# Task to complete
Everything in the data that follows should be given again verbatim, except the images.

# Record excerpts
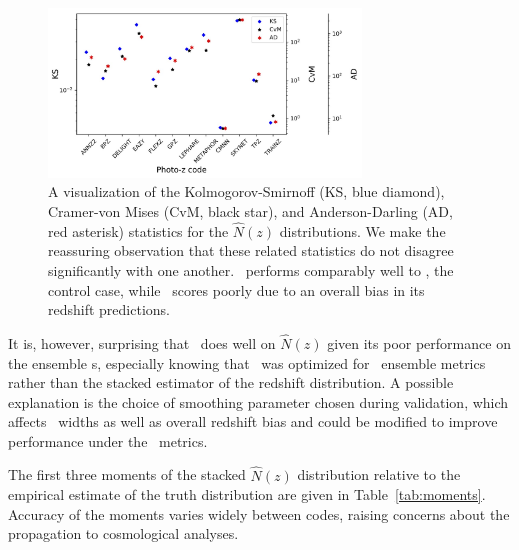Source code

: \begin{figure}
\centering
\includegraphics[width=0.74\textwidth]{fig/KSvsCvMvsAD_NZ_withnull_jpg.jpg}
\caption{A visualization of the Kolmogorov-Smirnoff (KS, blue diamond), Cramer-von Mises (CvM, black star), and Anderson-Darling (AD, red asterisk) statistics for the $\hat{N}(z)$ distributions.
We make the reassuring observation that these related statistics do not disagree significantly with one another.
\cmnn\ performs comparably well to \trainz, the control case, while \skynet\ scores poorly due to an overall bias in its redshift predictions.}
\label{fig:nz_stats}
\end{figure}

It is, however, surprising that \tpz\ does well on $\hat{N}(z)$ given its poor performance on the ensemble \pzpdf s, especially knowing that \tpz\ was optimized for \pzpdf\ ensemble metrics rather than the stacked estimator of the redshift distribution.
A possible explanation is the choice of smoothing parameter chosen during validation, which affects \pzpdf\ widths as well as overall redshift bias and could be modified to improve performance under the \pzpdf\ metrics.

The first three moments of the stacked $\hat{N}(z)$ distribution relative to the empirical estimate of the truth distribution are given in Table~\ref{tab:moments}.
Accuracy of the moments varies widely between codes, raising concerns about the propagation to cosmological analyses.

# Result for this exercise
Source code

: \begin{figure}
\centering
\includegraphics[width=0.74\textwidth]{fig/KSvsCvMvsAD_NZ_withnull_jpg.jpg}
\caption{A visualization of the Kolmogorov-Smirnoff (KS, blue diamond), Cramer-von Mises (CvM, black star), and Anderson-Darling (AD, red asterisk) statistics for the $\hat{N}(z)$ distributions.
We make the reassuring observation that these related statistics do not disagree significantly with one another.
\cmnn\ performs comparably well to \trainz, the control case, while \skynet\ scores poorly due to an overall bias in its redshift predictions.}
\label{fig:nz_stats}
\end{figure}

It is, however, surprising that \tpz\ does well on $\hat{N}(z)$ given its poor performance on the ensemble \pzpdf s, especially knowing that \tpz\ was optimized for \pzpdf\ ensemble metrics rather than the stacked estimator of the redshift distribution.
A possible explanation is the choice of smoothing parameter chosen during validation, which affects \pzpdf\ widths as well as overall redshift bias and could be modified to improve performance under the \pzpdf\ metrics.

The first three moments of the stacked $\hat{N}(z)$ distribution relative to the empirical estimate of the truth distribution are given in Table~\ref{tab:moments}.
Accuracy of the moments varies widely between codes, raising concerns about the propagation to cosmological analyses.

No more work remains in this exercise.